# Work instructions
Repeat the data. Keep each line identical.

# Available data

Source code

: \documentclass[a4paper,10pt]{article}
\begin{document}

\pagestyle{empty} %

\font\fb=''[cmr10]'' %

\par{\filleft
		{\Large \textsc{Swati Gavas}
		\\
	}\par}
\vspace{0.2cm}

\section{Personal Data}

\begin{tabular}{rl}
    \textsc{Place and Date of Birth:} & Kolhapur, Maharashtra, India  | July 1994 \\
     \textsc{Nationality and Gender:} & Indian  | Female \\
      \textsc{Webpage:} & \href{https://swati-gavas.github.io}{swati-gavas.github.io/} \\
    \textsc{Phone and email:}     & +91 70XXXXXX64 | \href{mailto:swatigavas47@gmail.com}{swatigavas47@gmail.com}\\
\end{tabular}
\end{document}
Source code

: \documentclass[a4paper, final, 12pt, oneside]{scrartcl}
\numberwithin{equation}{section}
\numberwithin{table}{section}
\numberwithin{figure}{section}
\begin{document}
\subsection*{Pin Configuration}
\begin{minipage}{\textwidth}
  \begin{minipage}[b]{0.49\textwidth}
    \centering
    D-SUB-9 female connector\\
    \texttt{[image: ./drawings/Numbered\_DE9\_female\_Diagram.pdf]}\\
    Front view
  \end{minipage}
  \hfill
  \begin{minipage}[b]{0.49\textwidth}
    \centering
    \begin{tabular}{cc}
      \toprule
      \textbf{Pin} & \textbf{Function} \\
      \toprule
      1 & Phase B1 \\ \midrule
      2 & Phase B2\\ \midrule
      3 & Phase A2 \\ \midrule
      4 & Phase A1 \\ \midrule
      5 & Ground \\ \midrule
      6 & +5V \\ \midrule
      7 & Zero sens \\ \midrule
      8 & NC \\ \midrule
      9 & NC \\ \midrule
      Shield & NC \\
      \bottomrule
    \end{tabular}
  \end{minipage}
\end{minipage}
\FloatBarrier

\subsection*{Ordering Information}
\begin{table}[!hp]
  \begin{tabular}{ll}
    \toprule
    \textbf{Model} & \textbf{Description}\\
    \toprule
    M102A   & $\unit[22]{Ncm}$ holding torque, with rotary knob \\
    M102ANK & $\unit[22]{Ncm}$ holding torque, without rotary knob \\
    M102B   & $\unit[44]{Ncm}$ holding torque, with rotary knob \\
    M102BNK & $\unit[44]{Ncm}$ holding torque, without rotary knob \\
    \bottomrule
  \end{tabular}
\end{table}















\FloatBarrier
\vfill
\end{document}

# Solution to the problem
Source code

: \documentclass[a4paper,10pt]{article}
\begin{document}

\pagestyle{empty} %

\font\fb=''[cmr10]'' %

\par{\filleft
		{\Large \textsc{Swati Gavas}
		\\
	}\par}
\vspace{0.2cm}

\section{Personal Data}

\begin{tabular}{rl}
    \textsc{Place and Date of Birth:} & Kolhapur, Maharashtra, India  | July 1994 \\
     \textsc{Nationality and Gender:} & Indian  | Female \\
      \textsc{Webpage:} & \href{https://swati-gavas.github.io}{swati-gavas.github.io/} \\
    \textsc{Phone and email:}     & +91 70XXXXXX64 | \href{mailto:swatigavas47@gmail.com}{swatigavas47@gmail.com}\\
\end{tabular}
\end{document}
Source code

: \documentclass[a4paper, final, 12pt, oneside]{scrartcl}
\numberwithin{equation}{section}
\numberwithin{table}{section}
\numberwithin{figure}{section}
\begin{document}
\subsection*{Pin Configuration}
\begin{minipage}{\textwidth}
  \begin{minipage}[b]{0.49\textwidth}
    \centering
    D-SUB-9 female connector\\
    \texttt{[image: ./drawings/Numbered\_DE9\_female\_Diagram.pdf]}\\
    Front view
  \end{minipage}
  \hfill
  \begin{minipage}[b]{0.49\textwidth}
    \centering
    \begin{tabular}{cc}
      \toprule
      \textbf{Pin} & \textbf{Function} \\
      \toprule
      1 & Phase B1 \\ \midrule
      2 & Phase B2\\ \midrule
      3 & Phase A2 \\ \midrule
      4 & Phase A1 \\ \midrule
      5 & Ground \\ \midrule
      6 & +5V \\ \midrule
      7 & Zero sens \\ \midrule
      8 & NC \\ \midrule
      9 & NC \\ \midrule
      Shield & NC \\
      \bottomrule
    \end{tabular}
  \end{minipage}
\end{minipage}
\FloatBarrier

\subsection*{Ordering Information}
\begin{table}[!hp]
  \begin{tabular}{ll}
    \toprule
    \textbf{Model} & \textbf{Description}\\
    \toprule
    M102A   & $\unit[22]{Ncm}$ holding torque, with rotary knob \\
    M102ANK & $\unit[22]{Ncm}$ holding torque, without rotary knob \\
    M102B   & $\unit[44]{Ncm}$ holding torque, with rotary knob \\
    M102BNK & $\unit[44]{Ncm}$ holding torque, without rotary knob \\
    \bottomrule
  \end{tabular}
\end{table}















\FloatBarrier
\vfill
\end{document}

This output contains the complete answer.